15A outlet and 15A plug
View attachment 56306 View attachment 56309
20A outlet and 20A plug
View attachment 56307 View attachment 56308

20A plug doesn't work in a 15A circuit unless someone installs the second type of outlet (which isn't dedicated to 20A use)- it can't fit into a 15A outlet. The only reason the second outlet can accept a 15A plug is for convenience- code doesn't allow using a higher amperage device in a lower amperage outlet/circuit.
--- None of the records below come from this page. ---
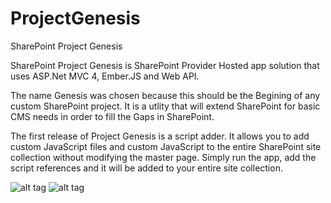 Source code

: # ProjectGenesis
SharePoint Project Genesis

SharePoint Project Genesis is SharePoint Provider Hosted app solution that uses ASP.Net MVC 4, Ember.JS and Web API.

The name Genesis was chosen because this should be the Begining of any custom SharePoint project. 
It is a utlity that will extend SharePoint for basic CMS needs in order to fill the Gaps in SharePoint.

The first release of Project Genesis is a script adder. It allows you to add custom JavaScript files and custom JavaScript 
to the entire SharePoint site collection without modifying the master page. Simply run the app, add the script references 
and it will be added to your entire site collection.

![alt tag](https://cloud.githubusercontent.com/assets/9720357/6997748/30358f44-db96-11e4-9a52-8a307ce326da.png)
![alt tag](https://cloud.githubusercontent.com/assets/9720357/6997749/30ea800c-db96-11e4-8fab-83f9329e971b.png)
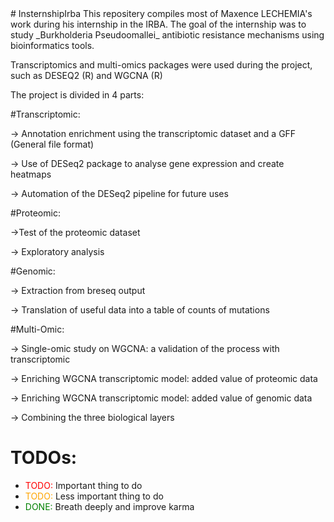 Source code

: </style>
# InsternshipIrba
This repositery compiles most of Maxence LECHEMIA's work during his internship in the IRBA.
The goal of the internship was to study _Burkholderia Pseudoomallei_ antibiotic resistance mechanisms using bioinformatics tools. 

Transcriptomics and multi-omics packages were used during the project, such as DESEQ2 (R) and WGCNA (R)

The project is divided in 4 parts:



#Transcriptomic:

  -> Annotation enrichment using the transcriptomic dataset and a GFF (General file format)
  
  -> Use of DESeq2 package to analyse gene expression and create heatmaps
  
  -> Automation of the DESeq2 pipeline for future uses




#Proteomic:

  ->Test of the proteomic dataset
  
  -> Exploratory analysis



  
#Genomic:

  -> Extraction from breseq output 
  
  -> Translation of useful data into a table of counts of mutations



  
#Multi-Omic:

  -> Single-omic study on WGCNA: a validation of the process with transcriptomic
  
  -> Enriching WGCNA transcriptomic model: added value of proteomic data
  
  -> Enriching WGCNA transcriptomic model: added value of genomic data
  
  -> Combining the three biological layers


<style>
r { color: Red }
o { color: Orange }
g { color: Green }
</style>

# TODOs:

- <r>TODO:</r> Important thing to do
- <o>TODO:</o> Less important thing to do
- <g>DONE:</g> Breath deeply and improve karma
Points for using the inverted ?, though.
You quoted my post responding to a comment about what might be different between common household outlets, and more premium outlets. Nowhere did I discuss use of 15a or 20a outlets on lines other than what they are meant to be attached to.
That’s why I’m confused by your quoting me.
 
highfigh

highfigh

Seriously, I have no life.
You quoted my post responding to a comment about what might be different between common household outlets, and more premium outlets. Nowhere did I discuss use of 15a or 20a outlets on lines other than what they are meant to be attached to.
That’s why I’m confused by your quoting me.
I musta been havin' one o' my spells.....my mind clearly wanted to reply to mtrot after seeing the title, but my hands didn't want to play along.
 
ryanosaur

ryanosaur

Audioholic Overlord
An interesting side note:
An ASR thread involved a guy swearing that his Studio 530 sounds different when he plugged in through the HF binding posts rather than the LF posts... He admitted to trying different setups including bi-something-ing them... and somehow decided that they sound "more present" plugged in through the HF...
Anyway, many have questioned his approach as you would expect.
I brought up the fact that it is likely that something was not seated or tightened properly when he started, which got rectified in his fooling around.
I was reminded of Gene testing his Kimber Cables with locking Bananas and also testing what happens when the bananas are loose. He very clearly demonstrated how the signal went from strong and clean to irregular.

At the same time, I found a nightlight we have that wasn't working properly and I gave it a little bump only to see it light up again. I pulled it out with virtually no resistance and plugged it back into the other outlet of that pair and it works fine.

Moral of the story is that Power Outlets (or ANY electrical connection) do matter insofar as the contact between conductors is strong and tight. A loose connection will suffer from poor performance. Household outlets can and will fail over time, especially with repeated use.

I would add that if OP's original lines were already taxed and perhaps had a failing wall outlet, he would quite possibly notice a problem in the performance of his Amp.
It is possible that the outlet or the line would be at fault. By changing to a dedicated line and new outlets, he now has as clean a pathway as his household electrical network can possibly provide.

Just thoughts as I wait for my morning Espressos (Espressi?) to fully engage.